Selain itu, Abdul Hadi juga mendorong agar pemerintah memperkuat kapasitas dan teknologi SAR.
“Pengadaan drone pencari panas dan drone logistik berat harus menjadi prioritas, sekaligus memastikan seluruh pendaki, terutama wisatawan mancanegara, membawa pelacak GPS atau emergency beacon. Dengan begitu, upaya evakuasi bisa berlangsung lebih cepat dan akurat,” tutur dia.
Dia juga meminta adanya pusat komando terpadu dalam situasi darurat agar koordinasi antarinstansi Basarnas, taman nasional, TNI, Polri, BPBD, dan komunitas lokal lebih efektif dan berbasis data real-time.
“Kejadian ini harus menjadi momentum pembenahan menyeluruh agar tragedi serupa tidak terulang di masa depan,” jelasnya.
Sebelumnya, pendaki asal Brasil Juliana (27) yang terjatuh di Gunung Rinjani ditemukan tim SAR gabungan sudah dalam keadaan meninggal dunia pada Selasa (24/6/2025) di kedalaman jurang sekitar 600 meter.
Kepala Kantor SAR Mataram Muhamad Hariyadi mengatakan salah satu personel berhasil mencapai lokasi korban di jurang pada Selasa (24/6) sekitar pukul 18.00 Wita, di datum point.
“Setelah pemeriksaan awal, tidak ditemukan tanda-tanda kehidupan pada korban,” kata Hariyadi.
Konfirmasi status meninggal dunia diperkuat setelah tiga personel lainnya menyusul turun dan memastikan kondisi korban. Jenazah kemudian langsung dibungkus untuk persiapan evakuasi.
“Menyusul temuan ini, tim SAR yang berada di Last Known Position (LKP) atau lokasi terakhir korban terlihat, segera menyiapkan sistem evakuasi,” ucapnya.
Tujuh personel melakukan flying camp atau menginap di sekitar lokasi, dengan tiga orang di anchor point kedua (kedalaman 400 meter) dan empat orang lainnya berada di samping korban (kedalaman 600 meter).
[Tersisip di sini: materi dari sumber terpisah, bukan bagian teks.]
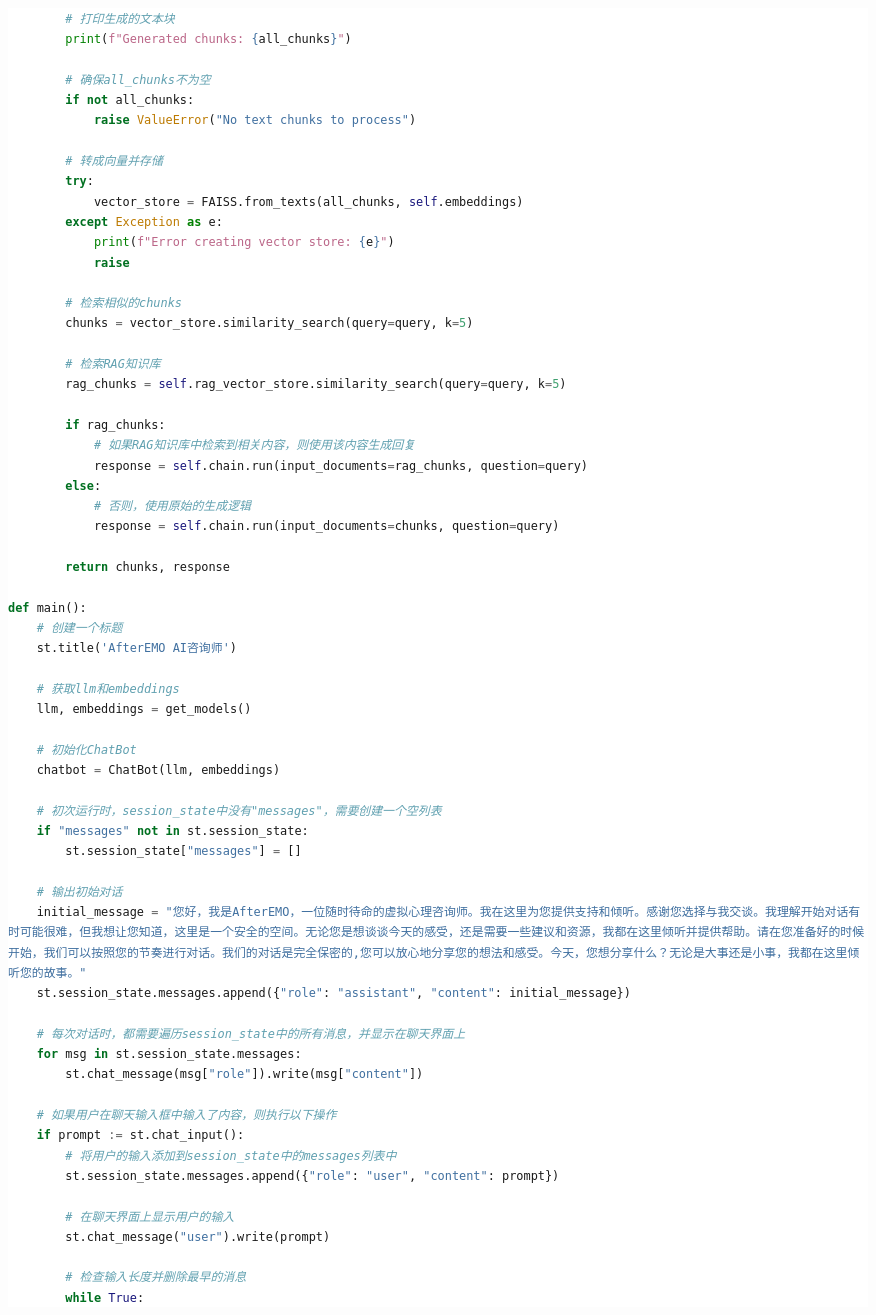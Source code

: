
```python
        # 打印生成的文本块
        print(f"Generated chunks: {all_chunks}")

        # 确保all_chunks不为空
        if not all_chunks:
            raise ValueError("No text chunks to process")

        # 转成向量并存储
        try:
            vector_store = FAISS.from_texts(all_chunks, self.embeddings)
        except Exception as e:
            print(f"Error creating vector store: {e}")
            raise

        # 检索相似的chunks
        chunks = vector_store.similarity_search(query=query, k=5)

        # 检索RAG知识库
        rag_chunks = self.rag_vector_store.similarity_search(query=query, k=5)

        if rag_chunks:
            # 如果RAG知识库中检索到相关内容，则使用该内容生成回复
            response = self.chain.run(input_documents=rag_chunks, question=query)
        else:
            # 否则，使用原始的生成逻辑
            response = self.chain.run(input_documents=chunks, question=query)

        return chunks, response

def main():
    # 创建一个标题
    st.title('AfterEMO AI咨询师')

    # 获取llm和embeddings
    llm, embeddings = get_models()

    # 初始化ChatBot
    chatbot = ChatBot(llm, embeddings)

    # 初次运行时，session_state中没有"messages"，需要创建一个空列表
    if "messages" not in st.session_state:
        st.session_state["messages"] = []

    # 输出初始对话
    initial_message = "您好，我是AfterEMO，一位随时待命的虚拟心理咨询师。我在这里为您提供支持和倾听。感谢您选择与我交谈。我理解开始对话有时可能很难，但我想让您知道，这里是一个安全的空间。无论您是想谈谈今天的感受，还是需要一些建议和资源，我都在这里倾听并提供帮助。请在您准备好的时候开始，我们可以按照您的节奏进行对话。我们的对话是完全保密的,您可以放心地分享您的想法和感受。今天，您想分享什么？无论是大事还是小事，我都在这里倾听您的故事。"
    st.session_state.messages.append({"role": "assistant", "content": initial_message})

    # 每次对话时，都需要遍历session_state中的所有消息，并显示在聊天界面上
    for msg in st.session_state.messages:
        st.chat_message(msg["role"]).write(msg["content"])

    # 如果用户在聊天输入框中输入了内容，则执行以下操作
    if prompt := st.chat_input():
        # 将用户的输入添加到session_state中的messages列表中
        st.session_state.messages.append({"role": "user", "content": prompt})

        # 在聊天界面上显示用户的输入
        st.chat_message("user").write(prompt)

        # 检查输入长度并删除最早的消息
        while True:
```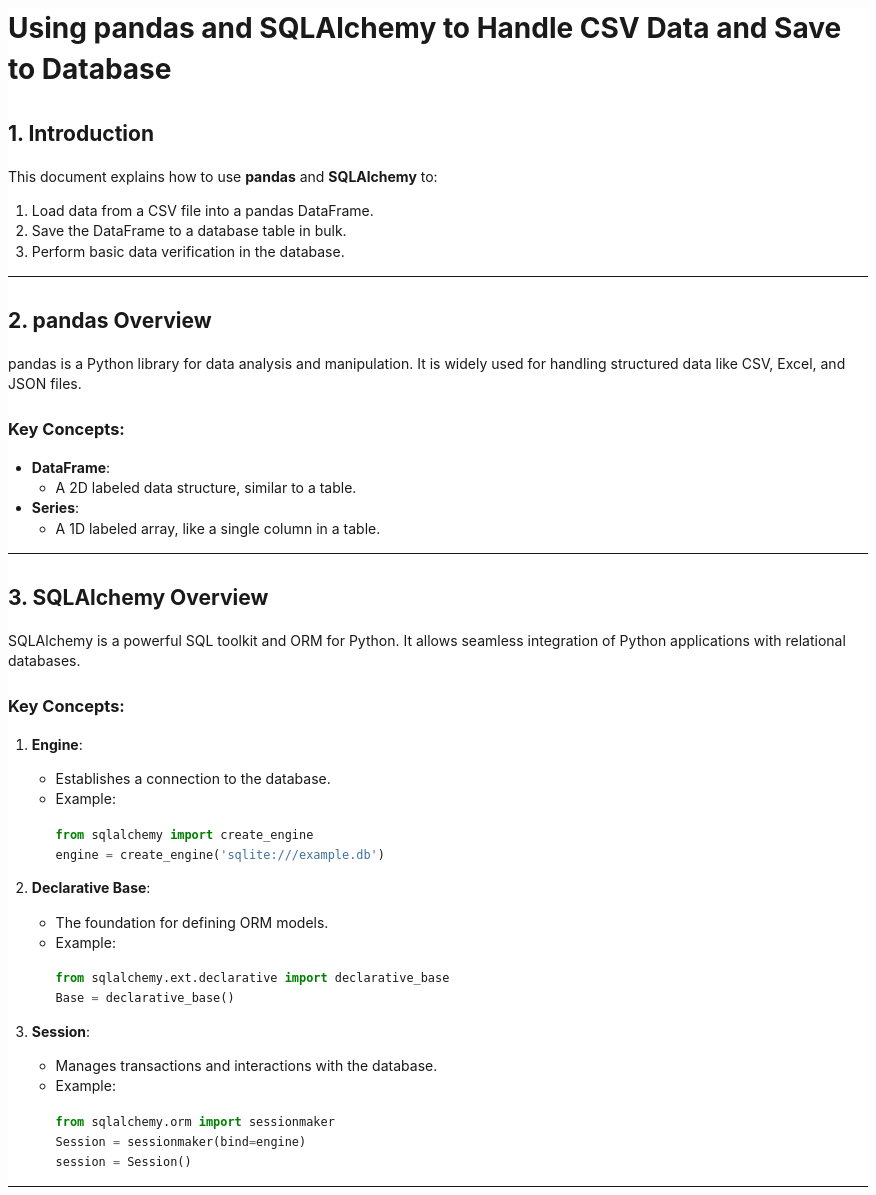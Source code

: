 # Using pandas and SQLAlchemy to Handle CSV Data and Save to Database

## **1. Introduction**
This document explains how to use **pandas** and **SQLAlchemy** to:
1. Load data from a CSV file into a pandas DataFrame.
2. Save the DataFrame to a database table in bulk.
3. Perform basic data verification in the database.

---

## **2. pandas Overview**
pandas is a Python library for data analysis and manipulation. It is widely used for handling structured data like CSV, Excel, and JSON files.

### Key Concepts:
- **DataFrame**:
  - A 2D labeled data structure, similar to a table.
- **Series**:
  - A 1D labeled array, like a single column in a table.

---

## **3. SQLAlchemy Overview**
SQLAlchemy is a powerful SQL toolkit and ORM for Python. It allows seamless integration of Python applications with relational databases.

### Key Concepts:
1. **Engine**:
   - Establishes a connection to the database.
   - Example:
     ```python
     from sqlalchemy import create_engine
     engine = create_engine('sqlite:///example.db')
     ```

2. **Declarative Base**:
   - The foundation for defining ORM models.
   - Example:
     ```python
     from sqlalchemy.ext.declarative import declarative_base
     Base = declarative_base()
     ```

3. **Session**:
   - Manages transactions and interactions with the database.
   - Example:
     ```python
     from sqlalchemy.orm import sessionmaker
     Session = sessionmaker(bind=engine)
     session = Session()
     ```

---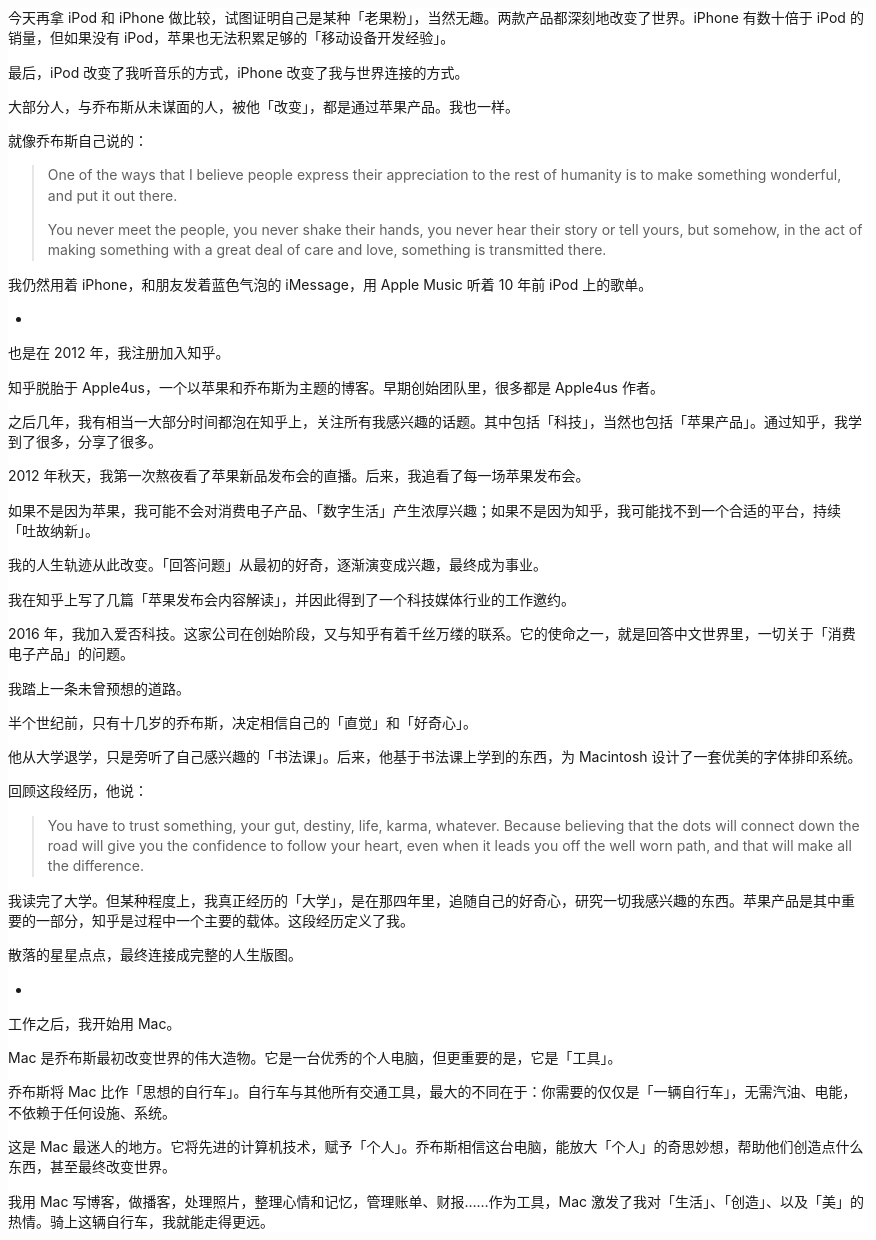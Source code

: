 今天再拿 iPod 和 iPhone 做比较，试图证明自己是某种「老果粉」，当然无趣。两款产品都深刻地改变了世界。iPhone 有数十倍于 iPod 的销量，但如果没有 iPod，苹果也无法积累足够的「移动设备开发经验」。

最后，iPod 改变了我听音乐的方式，iPhone 改变了我与世界连接的方式。

大部分人，与乔布斯从未谋面的人，被他「改变」，都是通过苹果产品。我也一样。

就像乔布斯自己说的：

> One of the ways that I believe people express their appreciation to the rest of humanity is to make something wonderful, and put it out there.
> 
> You never meet the people, you never shake their hands, you never hear their story or tell yours, but somehow, in the act of making something with a great deal of care and love, something is transmitted there.

我仍然用着 iPhone，和朋友发着蓝色气泡的 iMessage，用 Apple Music 听着 10 年前 iPod 上的歌单。

-

也是在 2012 年，我注册加入知乎。

知乎脱胎于 Apple4us，一个以苹果和乔布斯为主题的博客。早期创始团队里，很多都是 Apple4us 作者。

之后几年，我有相当一大部分时间都泡在知乎上，关注所有我感兴趣的话题。其中包括「科技」，当然也包括「苹果产品」。通过知乎，我学到了很多，分享了很多。

2012 年秋天，我第一次熬夜看了苹果新品发布会的直播。后来，我追看了每一场苹果发布会。

如果不是因为苹果，我可能不会对消费电子产品、「数字生活」产生浓厚兴趣；如果不是因为知乎，我可能找不到一个合适的平台，持续「吐故纳新」。

我的人生轨迹从此改变。「回答问题」从最初的好奇，逐渐演变成兴趣，最终成为事业。

我在知乎上写了几篇「苹果发布会内容解读」，并因此得到了一个科技媒体行业的工作邀约。

2016 年，我加入爱否科技。这家公司在创始阶段，又与知乎有着千丝万缕的联系。它的使命之一，就是回答中文世界里，一切关于「消费电子产品」的问题。

我踏上一条未曾预想的道路。

半个世纪前，只有十几岁的乔布斯，决定相信自己的「直觉」和「好奇心」。

他从大学退学，只是旁听了自己感兴趣的「书法课」。后来，他基于书法课上学到的东西，为 Macintosh 设计了一套优美的字体排印系统。

回顾这段经历，他说：

> You have to trust something, your gut, destiny, life, karma, whatever. Because believing that the dots will connect down the road will give you the confidence to follow your heart, even when it leads you off the well worn path, and that will make all the difference.

我读完了大学。但某种程度上，我真正经历的「大学」，是在那四年里，追随自己的好奇心，研究一切我感兴趣的东西。苹果产品是其中重要的一部分，知乎是过程中一个主要的载体。这段经历定义了我。

散落的星星点点，最终连接成完整的人生版图。

-

工作之后，我开始用 Mac。

Mac 是乔布斯最初改变世界的伟大造物。它是一台优秀的个人电脑，但更重要的是，它是「工具」。

乔布斯将 Mac 比作「思想的自行车」。自行车与其他所有交通工具，最大的不同在于：你需要的仅仅是「一辆自行车」，无需汽油、电能，不依赖于任何设施、系统。

这是 Mac 最迷人的地方。它将先进的计算机技术，赋予「个人」。乔布斯相信这台电脑，能放大「个人」的奇思妙想，帮助他们创造点什么东西，甚至最终改变世界。

我用 Mac 写博客，做播客，处理照片，整理心情和记忆，管理账单、财报……作为工具，Mac 激发了我对「生活」、「创造」、以及「美」的热情。骑上这辆自行车，我就能走得更远。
Keputusan untuk menunda evakuasi dikarenakan kondisi cuaca yang tidak memungkinkan dan visibilitas yang sangat terbatas. Proses evakuasi dilanjutkan pagi hari ini, Rabu (25/6), dimana jenazah rencananya akan diangkat (lifting) terlebih dahulu ke atas (LKP).
“Kemudian dievakuasi dengan ditandu menyusuri rute pendakian menuju Posko Sembalun,” ujarnya.
Selanjutnya, kata dia, dari Posko Sembalun, jenazah akan dievakuasi menggunakan helikopter menuju RS Bhayangkara Polda NTB untuk penanganan lebih lanjut.
“Seluruh tim berharap proses evakuasi yang akan dilaksanakan pagi ini dapat berjalan lancar dan aman sesuai rencana,” katanya.